Tuesday, 6 April 2010

The Past Does Not Exist

To break new ground must a major thinker reject reality?

This thought comes to mind when reading Ernest Gellner's brief analysis of the Polish anthropologist, Bronislaw Malinowski, who revolutionised his field. In order to secure the insights that he did, concentrating on existing societies through meticulous field work, he had to ignore the past; and prove logically that it did not exist!

The result, perhaps, is that you see the world much clearer, sharper, you see it from a different perspective; and thus come the new insights, out of which new theories emerge. For what are insights, if not startling snapshots of our all too familiar places.

In a typically wonderful collection of essays Ernest Gellner has a piece on the Polish anthropologist Bronislaw Malinowski. Malinowski was a true originator in British anthropology: studying institutions according to their function in maintaining a society’s stability, but always in the present, at the time they are studied.

Up until then the subject tended towards an evolutionary approach.
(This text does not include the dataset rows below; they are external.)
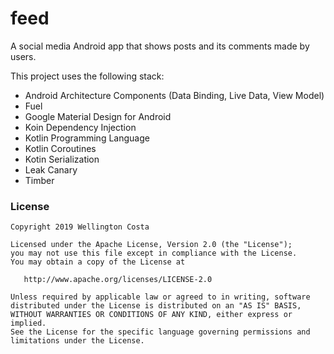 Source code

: # feed

A social media Android app that shows posts and its comments made by users.

This project uses the following stack:

- Android Architecture Components (Data Binding, Live Data, View Model)
- Fuel
- Google Material Design for Android
- Koin Dependency Injection
- Kotlin Programming Language
- Kotlin Coroutines
- Kotin Serialization
- Leak Canary
- Timber

### License

    Copyright 2019 Wellington Costa

    Licensed under the Apache License, Version 2.0 (the "License");
    you may not use this file except in compliance with the License.
    You may obtain a copy of the License at

       http://www.apache.org/licenses/LICENSE-2.0

    Unless required by applicable law or agreed to in writing, software
    distributed under the License is distributed on an "AS IS" BASIS,
    WITHOUT WARRANTIES OR CONDITIONS OF ANY KIND, either express or implied.
    See the License for the specific language governing permissions and
    limitations under the License.
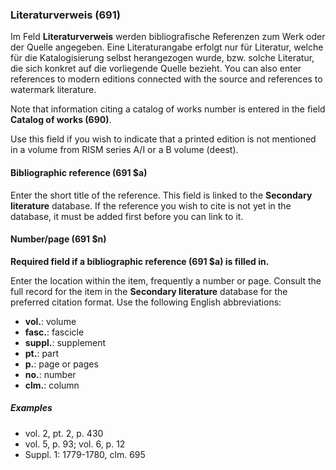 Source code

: ### Literaturverweis (691)

Im Feld **Literaturverweis** werden bibliografische Referenzen zum Werk oder der Quelle angegeben. Eine Literaturangabe erfolgt nur für Literatur, welche für die Katalogisierung selbst herangezogen wurde, bzw. solche Literatur, die sich konkret auf die vorliegende Quelle bezieht. You can also enter references to modern editions connected with the source and references to watermark literature.

Note that information citing a catalog of works number is entered in the field **Catalog of works (690)**.

Use this field if you wish to indicate that a printed edition is not mentioned in a volume from RISM series A/I or a B volume (deest).

#### Bibliographic reference (691 $a)

Enter the short title of the reference. This field is linked to the **Secondary literature** database. If the reference you wish to cite is not yet in the database, it must be added first before you can link to it.

#### Number/page (691 $n)

**Required field if a bibliographic reference (691 $a) is filled in.**

Enter the location within the item, frequently a number or page. Consult the full record for the item in the **Secondary literature** database for the preferred citation format. Use the following English abbreviations:
- **vol.**: volume
- **fasc.**: fascicle
- **suppl.**: supplement
- **pt.**: part
- **p.**: page or pages
- **no.**: number
- **clm.**: column

##### Examples

- vol. 2, pt. 2, p. 430
- vol. 5, p. 93; vol. 6, p. 12
- Suppl. 1: 1779-1780, clm. 695
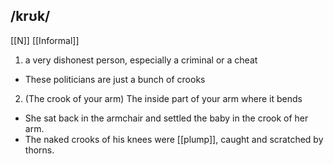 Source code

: ## /krʊk/
[[N]]  [[Informal]]
1. a very dishonest person, especially a criminal or a cheat

- These politicians are just a bunch of crooks

2. (The crook of your arm)
The inside part of your arm where it bends

- She sat back in the armchair and settled the baby in the crook of her arm.
- The naked crooks of his knees were [[plump]], caught and scratched by thorns.   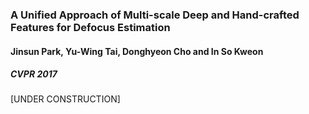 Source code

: ### A Unified Approach of Multi-scale Deep and Hand-crafted Features for Defocus Estimation
#### Jinsun Park, Yu-Wing Tai, Donghyeon Cho and In So Kweon
##### CVPR 2017

[UNDER CONSTRUCTION]
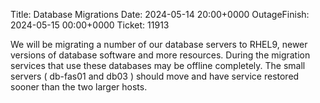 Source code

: Title: Database Migrations
Date: 2024-05-14 20:00+0000
OutageFinish: 2024-05-15 00:00+0000
Ticket: 11913

We will be migrating a number of our database servers to RHEL9,
newer versions of database software and more resources.
During the migration services that use these databases may be offline
completely. The small servers ( db-fas01 and db03 )
should move and have service restored sooner than the two larger hosts.
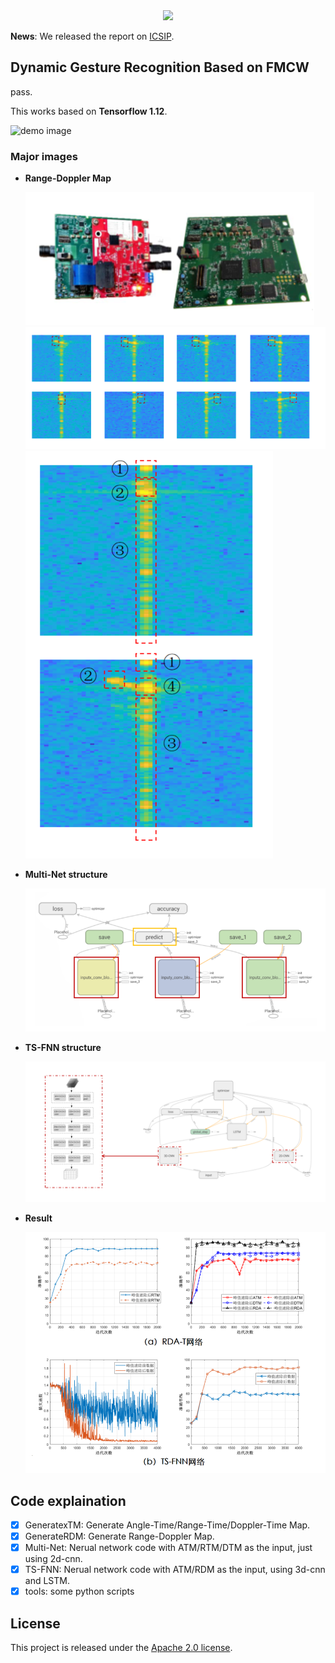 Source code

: <div align="center">
  <img src="resources/mmdet-logo.png" width="600"/>
</div>

**News**: We released the report on [ICSIP](https://ieeexplore.ieee.org/document/9339325).

## Dynamic Gesture Recognition Based on FMCW

pass.

This works based on **Tensorflow 1.12**.

![demo image](img/arch.png)

### Major images

- **Range-Doppler Map**

  ![demo image](img/AWR.png)
  ![demo image](img/RDM.png)
  ![demo image](img/RDM2.png)
  
- **Multi-Net structure**

  ![demo image](img/Multi-Net.png)
  
- **TS-FNN structure**

  ![demo image](img/TS-FNN.png)

- **Result**

  ![demo image](img/result.png)

## Code explaination

- [x] GeneratexTM: Generate Angle-Time/Range-Time/Doppler-Time Map.
- [x] GenerateRDM: Generate Range-Doppler Map.
- [x] Multi-Net: Nerual network code with ATM/RTM/DTM as the input, just using 2d-cnn.
- [x] TS-FNN: Nerual network code with ATM/RDM as the input, using 3d-cnn and LSTM.
- [x] tools: some python scripts

## License

This project is released under the [Apache 2.0 license](LICENSE).
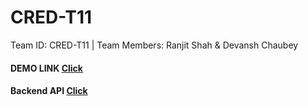 # CRED-T11
Team ID: CRED-T11 | Team Members: Ranjit Shah &amp; Devansh Chaubey

#### DEMO LINK  <a href="https://cred-t11-frontend.vercel.app/">Click</a> 

#### Backend API  <a href="https://credcredit-server.herokuapp.com/">Click</a>
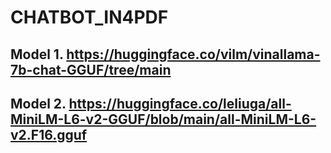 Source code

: # CHATBOT_IN4PDF

## Model 1. https://huggingface.co/vilm/vinallama-7b-chat-GGUF/tree/main 
## Model 2. https://huggingface.co/leliuga/all-MiniLM-L6-v2-GGUF/blob/main/all-MiniLM-L6-v2.F16.gguf
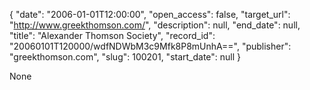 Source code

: {
  "date": "2006-01-01T12:00:00", 
  "open_access": false, 
  "target_url": "http://www.greekthomson.com/", 
  "description": null, 
  "end_date": null, 
  "title": "Alexander Thomson Society", 
  "record_id": "20060101T120000/wdfNDWbM3c9Mfk8P8mUnhA==", 
  "publisher": "greekthomson.com", 
  "slug": 100201, 
  "start_date": null
}

None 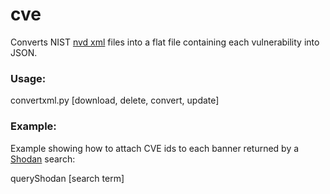 # cve

Converts NIST [nvd xml](https://nvd.nist.gov/download.cfm) files into a flat file containing each vulnerability into JSON.

### Usage:

convertxml.py [download, delete, convert, update]

### Example:

Example showing how to attach CVE ids to each banner returned by a [Shodan](http://www.shodanhq.com/) search:

queryShodan [search term]
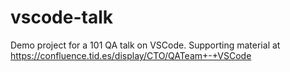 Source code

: # vscode-talk

Demo project for a 101 QA talk on VSCode. Supporting material at https://confluence.tid.es/display/CTO/QATeam+-+VSCode
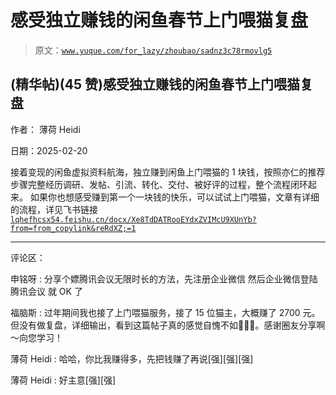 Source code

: # 感受独立赚钱的闲鱼春节上门喂猫复盘

> 原文：[`www.yuque.com/for_lazy/zhoubao/sadnz3c78rmovlg5`](https://www.yuque.com/for_lazy/zhoubao/sadnz3c78rmovlg5)

## (精华帖)(45 赞)感受独立赚钱的闲鱼春节上门喂猫复盘

作者： 薄荷 Heidi

日期：2025-02-20

接着变现的闲鱼虚拟资料航海，独立赚到闲鱼上门喂猫的 1 块钱，按照亦仁的推荐步骤完整经历调研、发帖、引流、转化、交付、被好评的过程，整个流程闭环起来。
如果你也想感受赚到第一个一块钱的快乐，可以试试上门喂猫，文章有详细的流程，详见飞书链接[`lqhefhcsx54.feishu.cn/docx/Xe8TdDATRooEYdxZVIMcU9XUnYb?from=from_copylink&reRdXZ;=1`](https://lqhefhcsx54.feishu.cn/docx/Xe8TdDATRooEYdxZVIMcU9XUnYb?from=from_copylink&reRdXZ;=1)

* * *

评论区：

申铭呀 : 分享个嫖腾讯会议无限时长的方法，先注册企业微信 然后企业微信登陆腾讯会议 就 OK 了

福脑斯 : 过年期间我也接了上门喂猫服务，接了 15 位猫主，大概赚了 2700 元。 但没有做复盘，详细输出，看到这篇帖子真的感觉自愧不如🥲🥲🥲。感谢圈友分享啊～向您学习！

薄荷 Heidi : 哈哈，你比我赚得多，先把钱赚了再说[强][强][强]

薄荷 Heidi : 好主意[强][强] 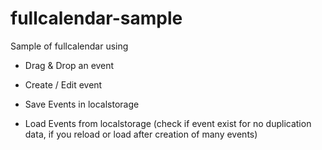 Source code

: fullcalendar-sample
===================

Sample of fullcalendar using

- Drag & Drop an event
- Create / Edit event

- Save Events in localstorage
- Load Events from localstorage (check if event exist for no duplication data, if you reload or load after creation of many events)

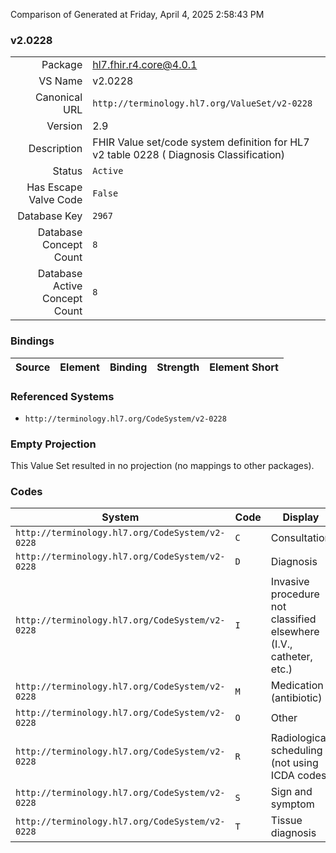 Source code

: Comparison of 
Generated at Friday, April 4, 2025 2:58:43 PM

### v2.0228

|      |     |
| ---: | --- |
| Package | hl7.fhir.r4.core@4.0.1 |
| VS Name | v2.0228 |
| Canonical URL | `http://terminology.hl7.org/ValueSet/v2-0228` |
| Version | 2.9 |
| Description | FHIR Value set/code system definition for HL7 v2 table 0228 ( Diagnosis Classification) |
| Status | `Active` |
| Has Escape Valve Code | `False` |
| Database Key | `2967` |
| Database Concept Count | `8` |
| Database Active Concept Count | `8` |
### Bindings

| Source | Element | Binding | Strength | Element Short |
| ------ | ------- | ------- | -------- | ------------- |

### Referenced Systems

* `http://terminology.hl7.org/CodeSystem/v2-0228`
### Empty Projection

This Value Set resulted in no projection (no mappings to other packages).

### Codes

| System | Code | Display |
| ------ | ---- | ------- |
| `http://terminology.hl7.org/CodeSystem/v2-0228` | `C` | Consultation |
| `http://terminology.hl7.org/CodeSystem/v2-0228` | `D` | Diagnosis |
| `http://terminology.hl7.org/CodeSystem/v2-0228` | `I` | Invasive procedure not classified elsewhere (I.V., catheter, etc.) |
| `http://terminology.hl7.org/CodeSystem/v2-0228` | `M` | Medication (antibiotic) |
| `http://terminology.hl7.org/CodeSystem/v2-0228` | `O` | Other |
| `http://terminology.hl7.org/CodeSystem/v2-0228` | `R` | Radiological scheduling (not using ICDA codes) |
| `http://terminology.hl7.org/CodeSystem/v2-0228` | `S` | Sign and symptom |
| `http://terminology.hl7.org/CodeSystem/v2-0228` | `T` | Tissue diagnosis |

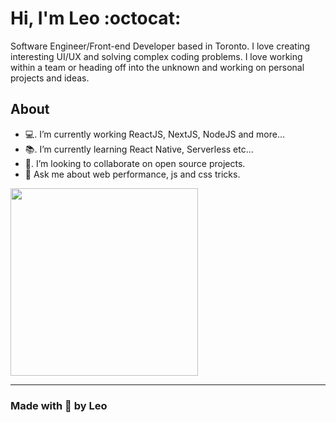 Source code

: # Hi, I'm Leo :octocat:

Software Engineer/Front-end Developer based in Toronto. I love creating interesting UI/UX and solving complex coding problems. I love working within a team or heading off into the unknown and working on personal projects and ideas.

## About

- 💻. I’m currently working ReactJS, NextJS, NodeJS and more...
- 📚. I’m currently learning React Native, Serverless etc...
- 👯. I’m looking to collaborate on open source projects.
- 💬  Ask me about web performance, js and css tricks.

<img src="https://api.daily.dev/devcards/eca6da08f1874dc6859191ae43a1f968.png?r=e15" style="width: 300px"/>

---
### Made with 💜 by Leo

<!--
**leoneloliver/leoneloliver** is a ✨ _special_ ✨ repository because its `README.md` (this file) appears on your GitHub profile.

Code
====

This do that

    const todoItems: Todo\[\] = \[
    { id: 1, title: "Learn HTML", status: StatusTodo.Done, completedOn: new Date("2021-09-11") },
    { id: 2, title: "Learn TypeScript", status: StatusTodo.InProgress },
    { id: 3, title: "Write the best app in the world", status: StatusTodo.Todo },
\]

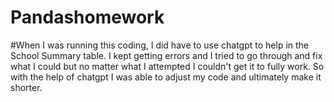 # Pandashomework
#When I was running this coding, I did have to use chatgpt to help in the School Summary table. I kept getting errors and I tried to go through and fix what I could but no matter what I attempted I couldn't get it to fully work. So with the help of chatgpt I was able to adjust my code and ultimately make it shorter.

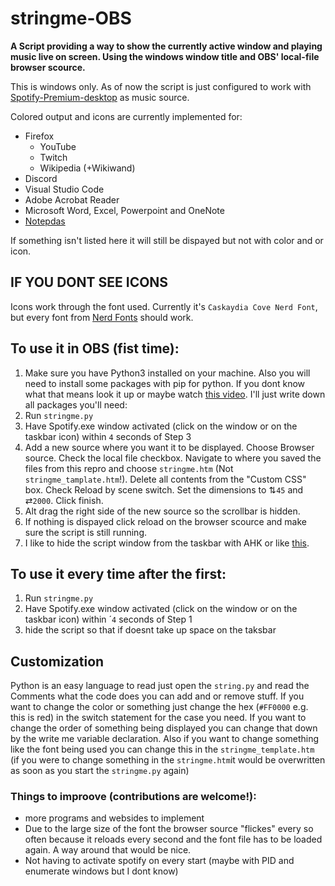 # stringme-OBS
**A Script providing a way to show the currently active window and playing music live on screen. Using the windows window title and OBS' local-file browser scource.**

This is windows only. As of now the script is just configured to work with [Spotify-Premium-desktop](https://www.spotify.com/de/download/windows/) as music source.

Colored output and icons are currently implemented for:
* Firefox
  - YouTube
  - Twitch 
  - Wikipedia (+Wikiwand)
* Discord
* Visual Studio Code
* Adobe Acrobat Reader
* Microsoft Word, Excel, Powerpoint and OneNote
* [Notepdas](https://github.com/JasonStein/Notepads) 

If something isn't listed here it will still be dispayed but not with color and or icon.

## IF YOU DONT SEE ICONS
Icons work through the font used. Currently it's `Caskaydia Cove Nerd Font`, but every font from [Nerd Fonts](https://www.nerdfonts.com/font-downloads) should work. 

## To use it in OBS (fist time):
1. Make sure you have Python3 installed on your machine. Also you will need to install some packages with pip for python. If you dont know what that means look it up or maybe watch [this video](https://youtu.be/7snh_1Hf_TI). I'll just write down all packages you'll need: 
3. Run `stringme.py`
4. Have Spotify.exe window activated (click on the window or on the taskbar icon) within `4` seconds of Step 3
5. Add a new source where you want it to be displayed. Choose Browser source. Check the local file checkbox. Navigate to where you saved the files from this repro and choose `stringme.htm` (Not `stringme_tamplate.htm`!). Delete all contents from the "Custom CSS" box. Check Reload by scene switch. Set the dimensions to ⇅`45` and ⇄`2000`. Click finish.
7. Alt drag the right side of the new source so the scrollbar is hidden. 
8. If nothing is dispayed click reload on the browser scource and make sure the script is still running. 
9. I like to hide the script window from the taskbar with AHK or like [this](https://answers.microsoft.com/en-us/windows/forum/all/how-can-i-hide-a-specific-program-in-the-system/f7f09999-9397-44e8-b1d0-792a49d3721b). 

## To use it every time after the first:
1. Run `stringme.py`
3. Have Spotify.exe window activated (click on the window or on the taskbar icon) within ´`4` seconds of Step 1
4. hide the script so that if doesnt take up space on the taksbar

## Customization 
Python is an easy language to read just open the `string.py` and read the Comments what the code does you can add and or remove stuff. If you want to change the color or something just change the hex (`#FF0000` e.g. this is red) in the switch statement for the case you need. If you want to change the order of something being displayed you can change that down by the write me variable declaration. Also if you want to change something like the font being used you can change this in the `stringme_template.htm` (if you were to change something in the `stringme.htm`it would be overwritten as soon as you start the `stringme.py` again)

### Things to improove (contributions are welcome!): 
 * more programs and websides to implement 
 * Due to the large size of the font the browser source "flickes" every so often because it reloads every second and the font file has to be loaded again. A way around that would be nice. 
 * Not having to activate spotify on every start (maybe with PID and enumerate windows but I dont know)
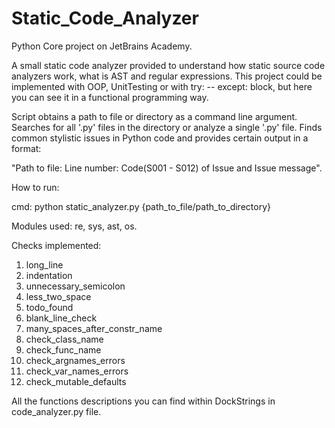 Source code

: # Static_Code_Analyzer
Python Core project on JetBrains Academy.

A small static code analyzer provided to understand 
how static source code analyzers work, what is AST and regular expressions. 
This project could be implemented with OOP, UnitTesting or with 
try: -- except: block, but here you can see it in a functional programming way.

Script obtains a path to file or directory as a command line argument.
Searches for all '.py' files in the directory or analyze a single '.py' file. 
Finds common stylistic issues in Python code and provides 
certain output in a format:

"Path to file: Line number: Code(S001 - S012) of Issue and Issue message".

How to run:

cmd: python static_analyzer.py {path_to_file/path_to_directory}


Modules used: re, sys, ast, os.

Checks implemented:
  1) long_line
  2) indentation
  3) unnecessary_semicolon
  4) less_two_space
  5) todo_found
  6) blank_line_check
  7) many_spaces_after_constr_name
  8) check_class_name
  9) check_func_name
  10) check_argnames_errors
  11) check_var_names_errors
  12) check_mutable_defaults

All the functions descriptions you can find within DockStrings in code_analyzer.py file.

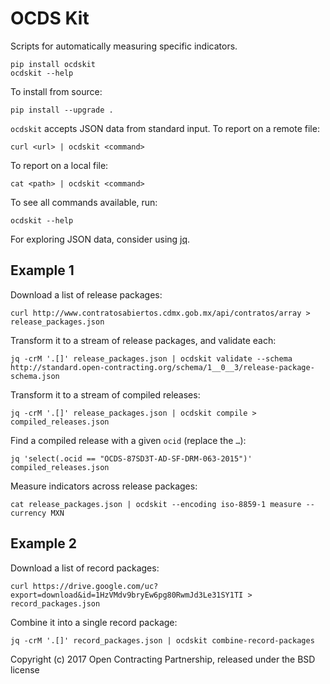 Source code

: # OCDS Kit

Scripts for automatically measuring specific indicators.

    pip install ocdskit
    ocdskit --help

To install from source:

    pip install --upgrade .

`ocdskit` accepts JSON data from standard input. To report on a remote file:

    curl <url> | ocdskit <command>

To report on a local file:

    cat <path> | ocdskit <command>

To see all commands available, run:

    ocdskit --help

For exploring JSON data, consider using [jq](https://stedolan.github.io/jq/).

## Example 1

Download a list of release packages:

    curl http://www.contratosabiertos.cdmx.gob.mx/api/contratos/array > release_packages.json

Transform it to a stream of release packages, and validate each:

    jq -crM '.[]' release_packages.json | ocdskit validate --schema http://standard.open-contracting.org/schema/1__0__3/release-package-schema.json

Transform it to a stream of compiled releases:

    jq -crM '.[]' release_packages.json | ocdskit compile > compiled_releases.json

Find a compiled release with a given `ocid` (replace the `…`):

    jq 'select(.ocid == "OCDS-87SD3T-AD-SF-DRM-063-2015")' compiled_releases.json

Measure indicators across release packages:

    cat release_packages.json | ocdskit --encoding iso-8859-1 measure --currency MXN

## Example 2

Download a list of record packages:

    curl https://drive.google.com/uc?export=download&id=1HzVMdv9bryEw6pg80RwmJd3Le31SY1TI > record_packages.json

Combine it into a single record package:

    jq -crM '.[]' record_packages.json | ocdskit combine-record-packages

Copyright (c) 2017 Open Contracting Partnership, released under the BSD license
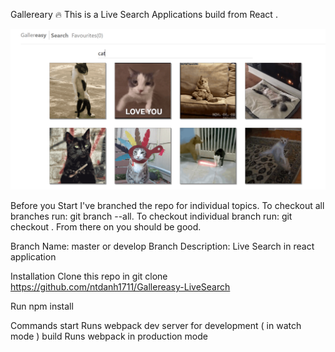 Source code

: Gallereary
🔥 This is a Live Search Applications build from React .

![GitHub Logo](/public/demo.PNG)

Before you Start
I've branched the repo for individual topics. To checkout all branches run: git branch --all. To checkout individual branch run: git checkout <branch name>. From there on you should be good.

Branch Name: master or develop
Branch Description:
Live Search in react application

Installation
Clone this repo in git clone https://github.com/ntdanh1711/Gallereasy-LiveSearch

Run npm install


Commands
start Runs webpack dev server for development ( in watch mode )
build Runs webpack in production mode
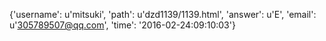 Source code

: {'username': u'mitsuki', 'path': u'dzd1139/1139.html', 'answer': u'E', 'email': u'305789507@qq.com', 'time': '2016-02-24:09:10:03'} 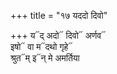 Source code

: +++
title = "१७ यददो दिवो"

+++
य᳓द् अदो᳓ दिवो᳓ अर्णव᳓  
इषो᳓ वा म᳓दथो गृहे᳓  
श्रुत᳓म् इ᳓न् मे अमर्तिया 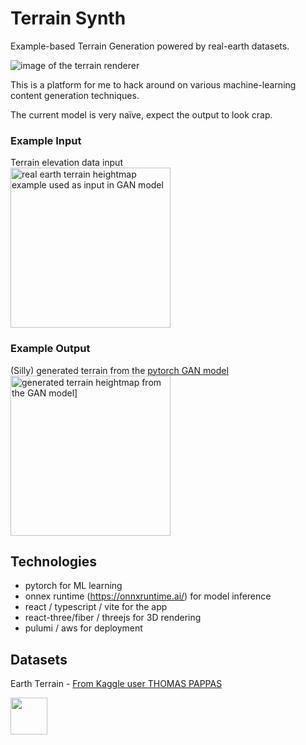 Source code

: # Terrain Synth

Example-based Terrain Generation powered by real-earth datasets.

<img src="https://github.com/kenjinp/terrain-synth/blob/main/media/example.png?raw=true" alt="image of the terrain renderer" />

This is a platform for me to hack around on various machine-learning content generation techniques.

The current model is very naïve, expect the output to look crap.

### Example Input

Terrain elevation data input
<br/>
<img src="https://github.com/kenjinp/terrain-synth/blob/main/media/example-model-input.png?raw=true" alt="real earth terrain heightmap example used as input in GAN model" height='256px'/>

### Example Output

(Silly) generated terrain from the [pytorch GAN model](https://github.com/kenjinp/terrain-synth/tree/main/model/gan)
<br/>
<img src="https://github.com/kenjinp/terrain-synth/blob/main/media/example-gan-output.png?raw=true" alt="generated terrain heightmap from the GAN model]" height='256px'/>

## Technologies

- pytorch for ML learning
- onnex runtime (https://onnxruntime.ai/) for model inference
- react / typescript / vite for the app
- react-three/fiber / threejs for 3D rendering
- pulumi / aws for deployment

## Datasets

Earth Terrain - [From Kaggle user THOMAS PAPPAS ](https://www.kaggle.com/datasets/tpapp157/earth-terrain-height-and-segmentation-map-images)

<a href='http://www.recurse.com' title='Made with love at the Recurse Center'><img src='https://cloud.githubusercontent.com/assets/2883345/11322972/9e553260-910b-11e5-8de9-a5bf00c352ef.png' height='59px'/></a>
However, for Malinowski we cannot know the past: it cannot be observed or experienced (Gellner is extremely good on all of this, filling in the intellectual and national background; and showing its Positivist origins). We can only study the past by how it acts in the present. Indeed, he goes even further: the present in fact creates the past. From out of this approach came his supreme insight: the maintenance of institutional stability within a given society, at a particular time.

Gellner, who is very much influenced by this approach – in another wonderful book he uses just these methods to study the Psychoanalytic movement –, also sees its limitations. For whilst logically we cannot know the past; in truth it exists, and its influence is more than just its enactment in the present. Nevertheless, Malinowski’s insight, the importance of stability, has an even more important corollary, in Gellner’s view: it makes manifest the problem of stability. Within ever changing environments how do societies maintain themselves, how do they keep stable?

Malinowski was reacting against the dominant strands of C19th thought; well elucidated inRobin Small’s book on the relationship between Paul Rée and Friedrich Nietzsche. Here, it is Darwin and Herbert Spencer that set the intellectual agenda, at least for a short period in Nietzsche’s creative life. The arguments have a very familiar ring: they could be taking place today, albeit with a little more sophistication – though this is not guaranteed. The crucial insight of Darwin’s, that we are animals too, underscores the collapse of the theology that underpinned the old pre-industrial society. Nietzsche, of course, arrives to complete its demolition.

But like Malinowski, the crucial insight - stability in his case, we are animals, in Darwin’s - raises its own problem. In Malinowski: stability. In Darwin: the human. We are an animal, but it is also true that we are different from all other animals. This is Darwin's problem; having shown we're animals we need to explain what makes us human. There is a tendency, very apparent in Rée, an enthusiastic disciple of Darwin, to explain this away: we are nothing but animal appetite, with a little altruism thrown in. However, rather than an explanation it ignores the problem; for there is something very unusual about us humans – our minds. It gives rise to our language, and our ability to comprehend that the world viewed by our sense perceptions is only a representation, a kind of illusion. Science is very odd, when viewed from the animal kingdom.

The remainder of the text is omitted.